#### [What is expected]
Write out the following listing's lines from the one with "- 1x Adamantite Rod" to the one with "245-250: Enchant Shield: Greater", exactly, with both included and no others.

#### [Working data]
######
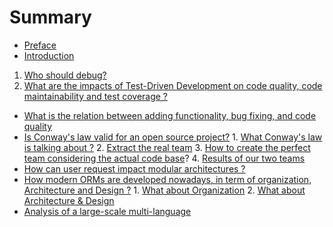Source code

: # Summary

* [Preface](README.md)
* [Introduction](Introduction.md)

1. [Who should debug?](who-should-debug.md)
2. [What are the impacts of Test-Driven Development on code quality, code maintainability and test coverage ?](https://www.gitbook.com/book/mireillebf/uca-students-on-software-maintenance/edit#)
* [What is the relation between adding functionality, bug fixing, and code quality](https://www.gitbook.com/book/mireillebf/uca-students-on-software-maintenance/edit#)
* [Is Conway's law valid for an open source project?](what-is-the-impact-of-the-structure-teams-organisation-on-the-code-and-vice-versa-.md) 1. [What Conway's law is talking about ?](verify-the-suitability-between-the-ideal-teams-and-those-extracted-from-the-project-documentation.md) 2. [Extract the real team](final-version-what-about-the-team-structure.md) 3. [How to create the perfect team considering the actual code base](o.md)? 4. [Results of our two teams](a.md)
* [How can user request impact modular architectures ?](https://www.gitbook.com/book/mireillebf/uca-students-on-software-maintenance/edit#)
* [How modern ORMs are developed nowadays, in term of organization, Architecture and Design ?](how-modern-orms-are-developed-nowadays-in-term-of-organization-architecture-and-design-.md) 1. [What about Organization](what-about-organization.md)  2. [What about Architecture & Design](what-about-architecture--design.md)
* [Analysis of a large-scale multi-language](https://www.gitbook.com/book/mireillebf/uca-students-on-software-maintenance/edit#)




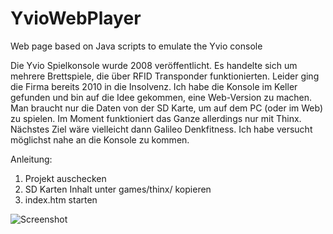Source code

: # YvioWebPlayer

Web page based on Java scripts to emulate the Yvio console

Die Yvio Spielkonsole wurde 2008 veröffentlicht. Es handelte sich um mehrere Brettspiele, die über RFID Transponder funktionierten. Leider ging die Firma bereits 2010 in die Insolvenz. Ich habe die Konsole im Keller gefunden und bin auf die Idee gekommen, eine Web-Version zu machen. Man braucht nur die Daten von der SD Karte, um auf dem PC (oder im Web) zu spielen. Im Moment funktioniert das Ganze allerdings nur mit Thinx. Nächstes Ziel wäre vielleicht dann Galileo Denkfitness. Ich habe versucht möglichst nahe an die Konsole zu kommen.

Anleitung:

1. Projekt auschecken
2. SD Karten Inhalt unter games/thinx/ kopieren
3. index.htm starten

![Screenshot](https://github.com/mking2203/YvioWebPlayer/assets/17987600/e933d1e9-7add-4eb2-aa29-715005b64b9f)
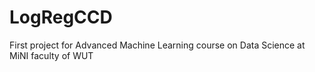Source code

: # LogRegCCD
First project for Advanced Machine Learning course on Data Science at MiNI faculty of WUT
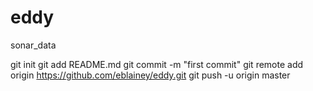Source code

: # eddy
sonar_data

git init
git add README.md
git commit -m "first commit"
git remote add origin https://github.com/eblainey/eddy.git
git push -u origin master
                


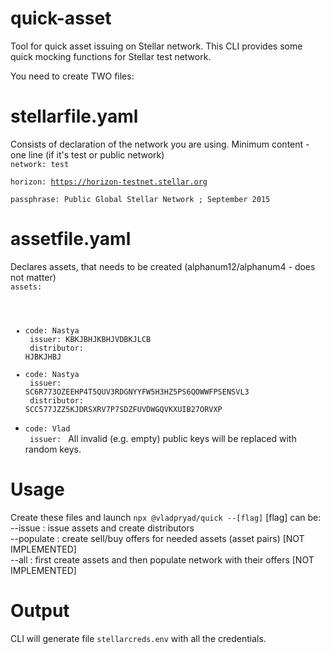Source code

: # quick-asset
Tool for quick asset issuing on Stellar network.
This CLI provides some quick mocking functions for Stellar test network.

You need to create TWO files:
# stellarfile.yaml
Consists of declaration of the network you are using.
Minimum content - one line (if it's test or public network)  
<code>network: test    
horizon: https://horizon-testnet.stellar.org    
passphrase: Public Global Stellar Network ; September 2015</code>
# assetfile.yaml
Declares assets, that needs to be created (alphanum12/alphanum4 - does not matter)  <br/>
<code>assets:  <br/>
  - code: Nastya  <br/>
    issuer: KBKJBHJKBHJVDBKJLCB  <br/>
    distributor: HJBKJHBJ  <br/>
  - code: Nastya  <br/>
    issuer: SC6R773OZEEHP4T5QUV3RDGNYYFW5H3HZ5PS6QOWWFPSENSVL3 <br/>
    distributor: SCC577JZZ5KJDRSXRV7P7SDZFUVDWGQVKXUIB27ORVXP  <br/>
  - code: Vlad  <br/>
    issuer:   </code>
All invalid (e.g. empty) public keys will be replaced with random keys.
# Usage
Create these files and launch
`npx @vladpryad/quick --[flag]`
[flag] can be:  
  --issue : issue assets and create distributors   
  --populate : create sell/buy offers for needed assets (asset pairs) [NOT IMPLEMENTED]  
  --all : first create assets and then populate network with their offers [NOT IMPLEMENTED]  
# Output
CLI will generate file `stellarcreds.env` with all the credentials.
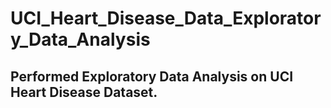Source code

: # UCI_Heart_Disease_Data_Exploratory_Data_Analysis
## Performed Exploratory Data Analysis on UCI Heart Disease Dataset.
######
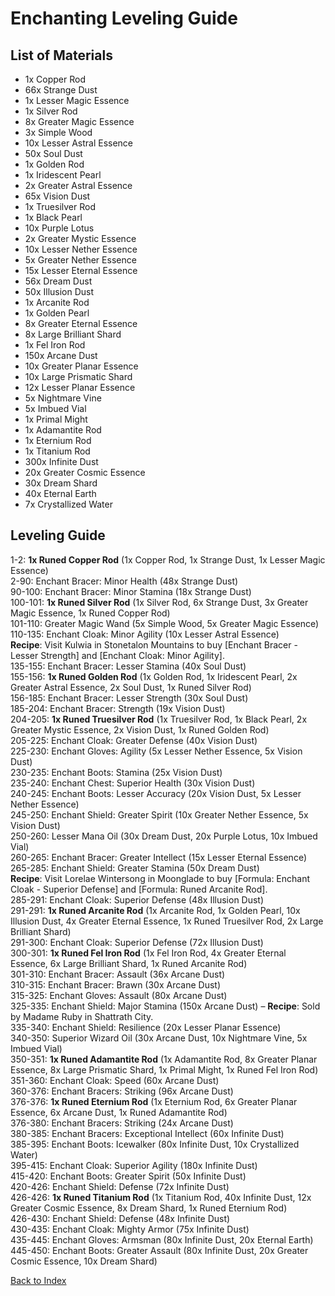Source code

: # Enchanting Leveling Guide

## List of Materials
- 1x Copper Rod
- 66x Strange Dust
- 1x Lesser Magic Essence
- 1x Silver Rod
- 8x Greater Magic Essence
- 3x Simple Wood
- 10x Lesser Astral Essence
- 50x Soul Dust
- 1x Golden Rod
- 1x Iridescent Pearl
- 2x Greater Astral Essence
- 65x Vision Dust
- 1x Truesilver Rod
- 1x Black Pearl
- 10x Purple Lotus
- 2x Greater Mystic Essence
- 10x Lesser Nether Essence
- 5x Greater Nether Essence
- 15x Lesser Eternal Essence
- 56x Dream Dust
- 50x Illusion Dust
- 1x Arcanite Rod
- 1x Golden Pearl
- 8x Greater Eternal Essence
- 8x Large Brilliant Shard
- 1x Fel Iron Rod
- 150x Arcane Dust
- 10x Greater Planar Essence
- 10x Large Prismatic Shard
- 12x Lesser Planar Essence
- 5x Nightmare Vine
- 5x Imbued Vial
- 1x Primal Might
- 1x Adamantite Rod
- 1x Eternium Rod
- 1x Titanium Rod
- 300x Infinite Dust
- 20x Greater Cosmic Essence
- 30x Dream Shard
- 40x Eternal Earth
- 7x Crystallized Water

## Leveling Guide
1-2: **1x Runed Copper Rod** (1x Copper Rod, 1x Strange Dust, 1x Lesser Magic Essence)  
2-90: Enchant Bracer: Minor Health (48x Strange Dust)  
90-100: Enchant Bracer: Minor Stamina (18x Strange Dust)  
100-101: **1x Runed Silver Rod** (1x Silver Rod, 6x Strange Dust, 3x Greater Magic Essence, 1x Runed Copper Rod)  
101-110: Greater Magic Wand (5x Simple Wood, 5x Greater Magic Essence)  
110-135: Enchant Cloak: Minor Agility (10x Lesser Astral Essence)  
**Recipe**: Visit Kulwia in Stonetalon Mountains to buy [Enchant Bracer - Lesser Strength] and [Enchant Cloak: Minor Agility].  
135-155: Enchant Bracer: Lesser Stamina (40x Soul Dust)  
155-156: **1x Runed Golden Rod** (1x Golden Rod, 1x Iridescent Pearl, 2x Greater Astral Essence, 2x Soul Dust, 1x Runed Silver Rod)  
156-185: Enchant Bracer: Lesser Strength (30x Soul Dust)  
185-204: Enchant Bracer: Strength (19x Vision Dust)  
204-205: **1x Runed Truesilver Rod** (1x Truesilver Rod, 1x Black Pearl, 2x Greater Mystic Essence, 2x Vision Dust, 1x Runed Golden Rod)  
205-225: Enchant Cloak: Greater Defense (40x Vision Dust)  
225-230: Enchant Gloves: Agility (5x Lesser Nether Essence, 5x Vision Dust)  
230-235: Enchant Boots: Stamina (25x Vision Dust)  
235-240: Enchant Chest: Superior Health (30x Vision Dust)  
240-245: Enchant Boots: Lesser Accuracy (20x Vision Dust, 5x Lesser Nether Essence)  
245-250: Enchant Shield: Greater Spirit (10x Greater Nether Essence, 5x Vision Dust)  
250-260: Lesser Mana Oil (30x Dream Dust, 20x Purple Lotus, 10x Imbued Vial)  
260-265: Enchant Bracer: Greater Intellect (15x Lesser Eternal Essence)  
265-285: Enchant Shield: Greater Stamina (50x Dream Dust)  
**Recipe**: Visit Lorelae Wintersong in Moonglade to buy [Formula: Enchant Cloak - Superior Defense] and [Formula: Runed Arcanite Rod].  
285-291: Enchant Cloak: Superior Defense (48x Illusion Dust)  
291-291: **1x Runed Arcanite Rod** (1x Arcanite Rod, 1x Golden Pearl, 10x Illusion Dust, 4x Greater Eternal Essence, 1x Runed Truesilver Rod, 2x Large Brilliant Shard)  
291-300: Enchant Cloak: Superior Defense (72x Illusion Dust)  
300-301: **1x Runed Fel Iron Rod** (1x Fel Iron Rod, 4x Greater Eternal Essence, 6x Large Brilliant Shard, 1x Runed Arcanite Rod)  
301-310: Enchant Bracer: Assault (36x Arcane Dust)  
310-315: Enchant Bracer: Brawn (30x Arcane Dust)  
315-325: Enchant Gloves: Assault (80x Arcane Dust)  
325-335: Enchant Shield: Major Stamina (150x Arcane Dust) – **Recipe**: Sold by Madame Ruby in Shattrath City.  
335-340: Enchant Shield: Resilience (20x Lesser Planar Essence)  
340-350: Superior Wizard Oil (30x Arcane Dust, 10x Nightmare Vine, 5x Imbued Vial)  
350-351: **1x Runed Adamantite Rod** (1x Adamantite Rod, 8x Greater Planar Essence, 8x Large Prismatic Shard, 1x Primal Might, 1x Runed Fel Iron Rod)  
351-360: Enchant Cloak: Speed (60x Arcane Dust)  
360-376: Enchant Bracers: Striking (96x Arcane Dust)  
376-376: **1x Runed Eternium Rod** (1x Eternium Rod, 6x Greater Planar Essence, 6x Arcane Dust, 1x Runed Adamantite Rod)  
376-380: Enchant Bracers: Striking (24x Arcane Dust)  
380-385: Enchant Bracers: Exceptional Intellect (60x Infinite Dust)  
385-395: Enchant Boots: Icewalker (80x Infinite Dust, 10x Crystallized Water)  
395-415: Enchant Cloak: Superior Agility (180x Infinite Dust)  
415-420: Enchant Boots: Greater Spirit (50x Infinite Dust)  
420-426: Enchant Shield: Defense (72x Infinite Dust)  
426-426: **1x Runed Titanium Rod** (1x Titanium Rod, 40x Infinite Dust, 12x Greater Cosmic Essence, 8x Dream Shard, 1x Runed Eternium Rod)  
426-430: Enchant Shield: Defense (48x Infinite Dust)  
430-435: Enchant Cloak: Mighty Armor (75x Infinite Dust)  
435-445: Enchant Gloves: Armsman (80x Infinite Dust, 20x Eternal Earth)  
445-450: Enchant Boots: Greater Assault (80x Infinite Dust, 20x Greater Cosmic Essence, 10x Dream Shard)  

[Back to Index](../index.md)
######
#### [Result]
- 1x Adamantite Rod
- 1x Eternium Rod
- 1x Titanium Rod
- 300x Infinite Dust
- 20x Greater Cosmic Essence
- 30x Dream Shard
- 40x Eternal Earth
- 7x Crystallized Water

## Leveling Guide
1-2: **1x Runed Copper Rod** (1x Copper Rod, 1x Strange Dust, 1x Lesser Magic Essence)  
2-90: Enchant Bracer: Minor Health (48x Strange Dust)  
90-100: Enchant Bracer: Minor Stamina (18x Strange Dust)  
100-101: **1x Runed Silver Rod** (1x Silver Rod, 6x Strange Dust, 3x Greater Magic Essence, 1x Runed Copper Rod)  
101-110: Greater Magic Wand (5x Simple Wood, 5x Greater Magic Essence)  
110-135: Enchant Cloak: Minor Agility (10x Lesser Astral Essence)  
**Recipe**: Visit Kulwia in Stonetalon Mountains to buy [Enchant Bracer - Lesser Strength] and [Enchant Cloak: Minor Agility].  
135-155: Enchant Bracer: Lesser Stamina (40x Soul Dust)  
155-156: **1x Runed Golden Rod** (1x Golden Rod, 1x Iridescent Pearl, 2x Greater Astral Essence, 2x Soul Dust, 1x Runed Silver Rod)  
156-185: Enchant Bracer: Lesser Strength (30x Soul Dust)  
185-204: Enchant Bracer: Strength (19x Vision Dust)  
204-205: **1x Runed Truesilver Rod** (1x Truesilver Rod, 1x Black Pearl, 2x Greater Mystic Essence, 2x Vision Dust, 1x Runed Golden Rod)  
205-225: Enchant Cloak: Greater Defense (40x Vision Dust)  
225-230: Enchant Gloves: Agility (5x Lesser Nether Essence, 5x Vision Dust)  
230-235: Enchant Boots: Stamina (25x Vision Dust)  
235-240: Enchant Chest: Superior Health (30x Vision Dust)  
240-245: Enchant Boots: Lesser Accuracy (20x Vision Dust, 5x Lesser Nether Essence)  
245-250: Enchant Shield: Greater Spirit (10x Greater Nether Essence, 5x Vision Dust)  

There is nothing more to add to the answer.